May 24, 2018

Facebook researchers use AI to turn whistles into orchestral music, and power other musical “translations”

By: Noam Mor, Lior Wolf, Adam Polyak, Yaniv Taigman

Researchers from Facebook Artificial Intelligence Research (FAIR) have developed an AI system that can translate music, accepting a broad range of audio input—everything from multi-instrument symphonies to simple whistles—and outputting various kinds music. It’s the first known use of AI to create high-fidelity music by translating between different instruments automatically, as well as different styles and genres of music. And though it’s an important step for research into AI that requires minimal training—the team’s auto-encoder can convert unfamiliar music without being prepped or supervised—this work also points to the possibility of AI-powered music creation, with full songs generated from little more than hummed tune.

Background

FAIR’s universal music translation system is part of a larger exploration by the AI community into unsupervised translation.
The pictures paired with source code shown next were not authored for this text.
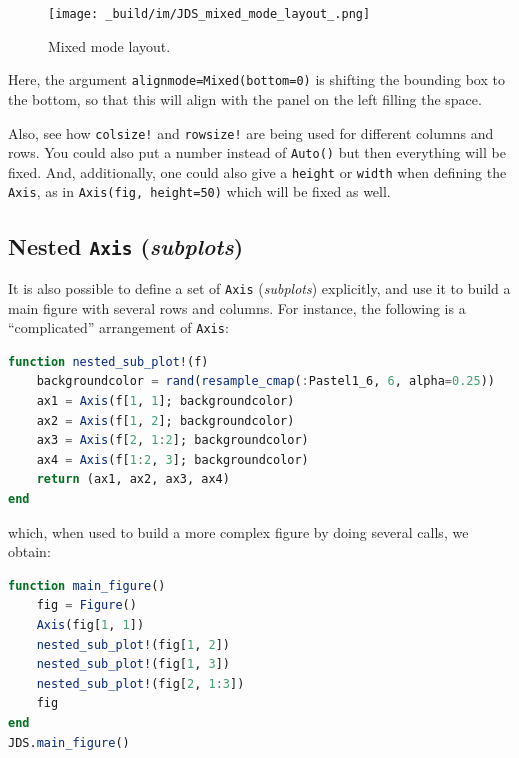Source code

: \documentclass[
  notoc %
]{tufte-book}
\newcommand{\passthrough}[1]{#1}
\begin{document}
\begin{figure}
\hypertarget{fig:mixed_mode_layout}{%
\centering
\texttt{[image: \_build/im/JDS\_mixed\_mode\_layout\_.png]}
\caption{Mixed mode layout.}\label{fig:mixed_mode_layout}
}
\end{figure}

Here, the argument \passthrough{\lstinline!alignmode=Mixed(bottom=0)!}
is shifting the bounding box to the bottom, so that this will align with
the panel on the left filling the space.

Also, see how \passthrough{\lstinline"colsize!"} and
\passthrough{\lstinline"rowsize!"} are being used for different columns
and rows. You could also put a number instead of
\passthrough{\lstinline!Auto()!} but then everything will be fixed. And,
additionally, one could also give a \passthrough{\lstinline!height!} or
\passthrough{\lstinline!width!} when defining the
\passthrough{\lstinline!Axis!}, as in
\passthrough{\lstinline!Axis(fig, height=50)!} which will be fixed as
well.

\hypertarget{nested-axis-subplots}{%
\subsection{\texorpdfstring{Nested \texttt{Axis}
(\emph{subplots})}{Nested Axis (subplots)}}\label{nested-axis-subplots}}

It is also possible to define a set of \passthrough{\lstinline!Axis!}
(\emph{subplots}) explicitly, and use it to build a main figure with
several rows and columns. For instance, the following is a
``complicated'' arrangement of \passthrough{\lstinline!Axis!}:

\begin{lstlisting}[language=Julia]
function nested_sub_plot!(f)
    backgroundcolor = rand(resample_cmap(:Pastel1_6, 6, alpha=0.25))
    ax1 = Axis(f[1, 1]; backgroundcolor)
    ax2 = Axis(f[1, 2]; backgroundcolor)
    ax3 = Axis(f[2, 1:2]; backgroundcolor)
    ax4 = Axis(f[1:2, 3]; backgroundcolor)
    return (ax1, ax2, ax3, ax4)
end
\end{lstlisting}

which, when used to build a more complex figure by doing several calls,
we obtain:

\begin{lstlisting}[language=Julia]
function main_figure()
    fig = Figure()
    Axis(fig[1, 1])
    nested_sub_plot!(fig[1, 2])
    nested_sub_plot!(fig[1, 3])
    nested_sub_plot!(fig[2, 1:3])
    fig
end
JDS.main_figure()
\end{lstlisting}
\end{document}
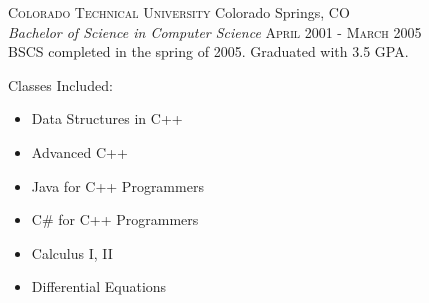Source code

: 
\textsc{Colorado Technical University} \hfill Colorado Springs, CO\\
\emph{Bachelor of Science in Computer Science} \hfill \textsc{April 2001} - \textsc{March 2005}\\
BSCS completed in the spring of 2005.  Graduated with 3.5 GPA.

Classes Included:
\begin{itemize}
\item Data Structures in C++
\item Advanced C++
\item Java for C++ Programmers
\item C\# for C++ Programmers
\item Calculus I, II
\item Differential Equations
\end{itemize}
Typical translation systems learn by example, with AI that’s trained on matching pairs of images or text, building a sense of what makes a given piece of data similar to another. Researchers call this supervised learning, and though it’s the most common way to train AI, it’s also time- and labor-intensive, and can lead to systems that can’t adapt in the moment.

Strategic confusion

FAIR’s method still requires training to create different kinds of musical output—such as piano in the style of Beethoven, or the choral vocals of a cantanta. But to allow the system to transform music in an unsupervised—you might even say improvisational—way, the team intentionally distorted the musical input, with something called a domain confusion network. This prevents the AI from encoding domain-specific information. In other words, the system is forced to ignore the unique aspects of a recorded song’s style, genre and instruments, and create translations based on the core structure of the music.

Hearing is believing

A new paper from FAIR, A Universal Music Translation Network, fully details the system’s single-encoder, WaveNet-based architecture, including the novel approach of distorting musical input by shifting it slightly out of tune, and the use of eight Tesla V100 GPUs for six days of training on six different musical domains. The paper also includes the evaluation scores that indicate what appears to be unprecedented—the system is as good or only slightly worse at converting one musical instrument into another, with many human evaluators unable to tell which file was the original input or AI-generated output. But the bigger impact might come from the sample audio comparisons, which you can hear for yourself. Some translations are rougher than others, but the system delivers a number of realistic conversions.

What’s next

Facebook has no plans for a specific product or feature based on this work, but FAIR’s research is a strong indicator of how AI could soon power human creativity. From composing whole symphonies with your voice to transforming a simple guitar lick or MIDI tune into layered vocals, this approach could democratize songwriting, and make music production more accessible.